Your assignment: Below are the records; pull every line that includes "related".
Top of Given records
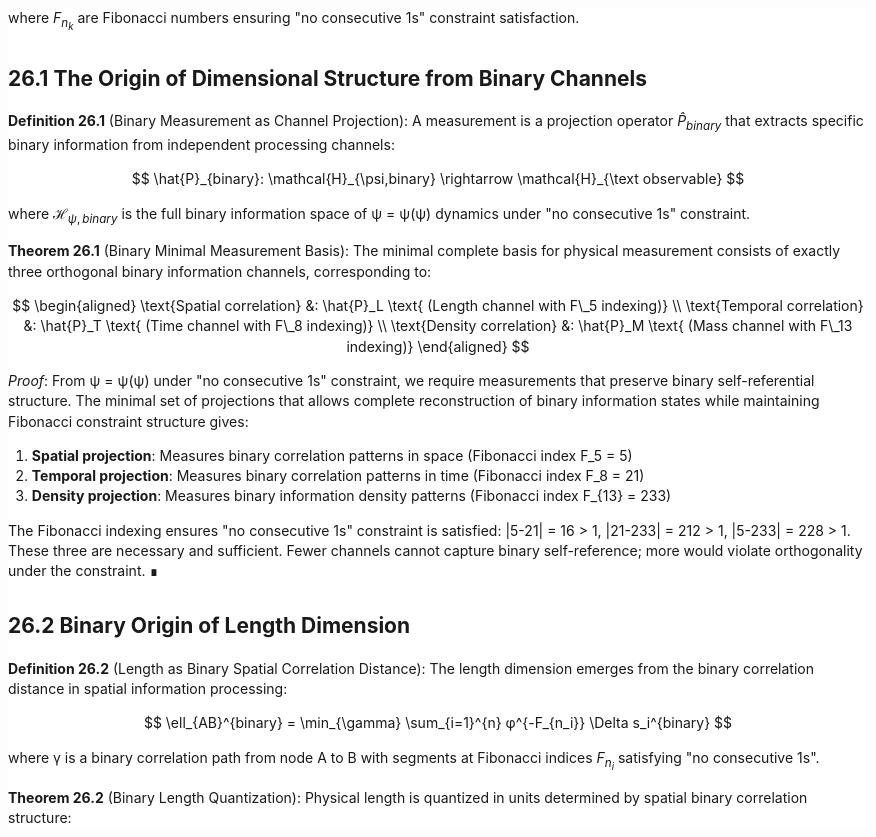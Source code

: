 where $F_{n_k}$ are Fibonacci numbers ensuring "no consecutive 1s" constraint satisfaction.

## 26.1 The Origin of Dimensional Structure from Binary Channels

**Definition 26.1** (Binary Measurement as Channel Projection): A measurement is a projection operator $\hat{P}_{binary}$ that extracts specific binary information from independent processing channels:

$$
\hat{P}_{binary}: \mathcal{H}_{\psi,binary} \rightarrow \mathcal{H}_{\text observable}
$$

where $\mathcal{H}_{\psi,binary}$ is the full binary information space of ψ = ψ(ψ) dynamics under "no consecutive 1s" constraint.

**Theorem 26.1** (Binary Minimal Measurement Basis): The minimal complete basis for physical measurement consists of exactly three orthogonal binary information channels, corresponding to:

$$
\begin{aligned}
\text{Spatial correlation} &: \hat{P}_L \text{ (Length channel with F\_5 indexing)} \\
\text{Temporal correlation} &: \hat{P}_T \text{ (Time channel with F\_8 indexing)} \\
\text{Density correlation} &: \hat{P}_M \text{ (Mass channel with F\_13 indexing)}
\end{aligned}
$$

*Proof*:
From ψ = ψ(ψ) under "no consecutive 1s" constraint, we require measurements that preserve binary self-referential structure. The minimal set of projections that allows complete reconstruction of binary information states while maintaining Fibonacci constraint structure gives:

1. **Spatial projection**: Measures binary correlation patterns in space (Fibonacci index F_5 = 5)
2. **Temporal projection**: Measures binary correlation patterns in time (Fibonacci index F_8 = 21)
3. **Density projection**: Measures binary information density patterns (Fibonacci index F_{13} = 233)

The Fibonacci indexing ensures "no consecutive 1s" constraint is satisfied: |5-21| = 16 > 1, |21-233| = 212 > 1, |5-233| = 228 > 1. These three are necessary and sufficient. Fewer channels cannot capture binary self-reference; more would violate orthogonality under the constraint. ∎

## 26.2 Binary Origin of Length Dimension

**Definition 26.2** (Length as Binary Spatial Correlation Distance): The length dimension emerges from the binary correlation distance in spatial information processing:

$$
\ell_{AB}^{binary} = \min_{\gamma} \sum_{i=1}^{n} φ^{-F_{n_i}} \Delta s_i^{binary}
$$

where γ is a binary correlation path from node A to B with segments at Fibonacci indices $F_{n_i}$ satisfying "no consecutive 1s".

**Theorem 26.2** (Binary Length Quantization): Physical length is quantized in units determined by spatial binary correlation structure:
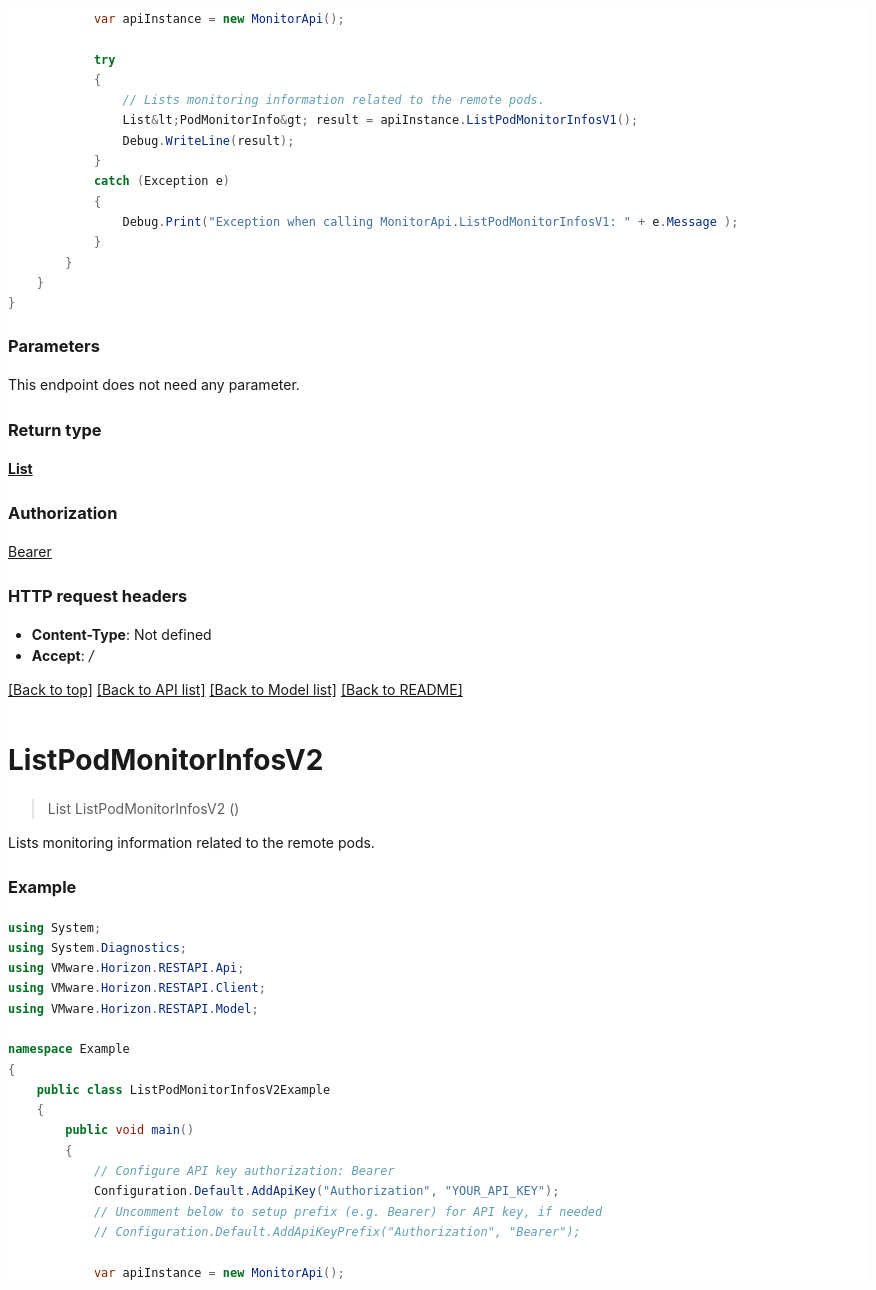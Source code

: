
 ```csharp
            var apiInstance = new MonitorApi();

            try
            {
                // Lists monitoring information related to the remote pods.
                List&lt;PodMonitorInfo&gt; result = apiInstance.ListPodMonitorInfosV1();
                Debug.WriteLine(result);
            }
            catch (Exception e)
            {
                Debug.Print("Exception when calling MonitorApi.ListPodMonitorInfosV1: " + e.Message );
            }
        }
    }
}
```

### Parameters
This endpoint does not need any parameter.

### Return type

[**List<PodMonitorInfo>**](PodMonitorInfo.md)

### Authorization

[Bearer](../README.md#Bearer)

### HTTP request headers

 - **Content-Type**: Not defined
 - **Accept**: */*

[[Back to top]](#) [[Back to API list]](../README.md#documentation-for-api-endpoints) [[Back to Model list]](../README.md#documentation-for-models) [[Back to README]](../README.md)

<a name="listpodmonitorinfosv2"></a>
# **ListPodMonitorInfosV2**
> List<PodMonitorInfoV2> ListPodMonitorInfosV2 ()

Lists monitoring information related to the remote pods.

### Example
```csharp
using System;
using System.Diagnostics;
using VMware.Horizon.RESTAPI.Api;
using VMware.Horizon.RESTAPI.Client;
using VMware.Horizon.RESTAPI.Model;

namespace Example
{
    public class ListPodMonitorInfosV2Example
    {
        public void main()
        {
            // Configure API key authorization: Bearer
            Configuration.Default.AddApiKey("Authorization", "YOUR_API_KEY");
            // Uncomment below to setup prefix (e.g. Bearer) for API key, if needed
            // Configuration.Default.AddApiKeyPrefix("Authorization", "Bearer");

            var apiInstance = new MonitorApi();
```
Bottom of Given records
Reply:
                // Lists monitoring information related to the remote pods.
Lists monitoring information related to the remote pods.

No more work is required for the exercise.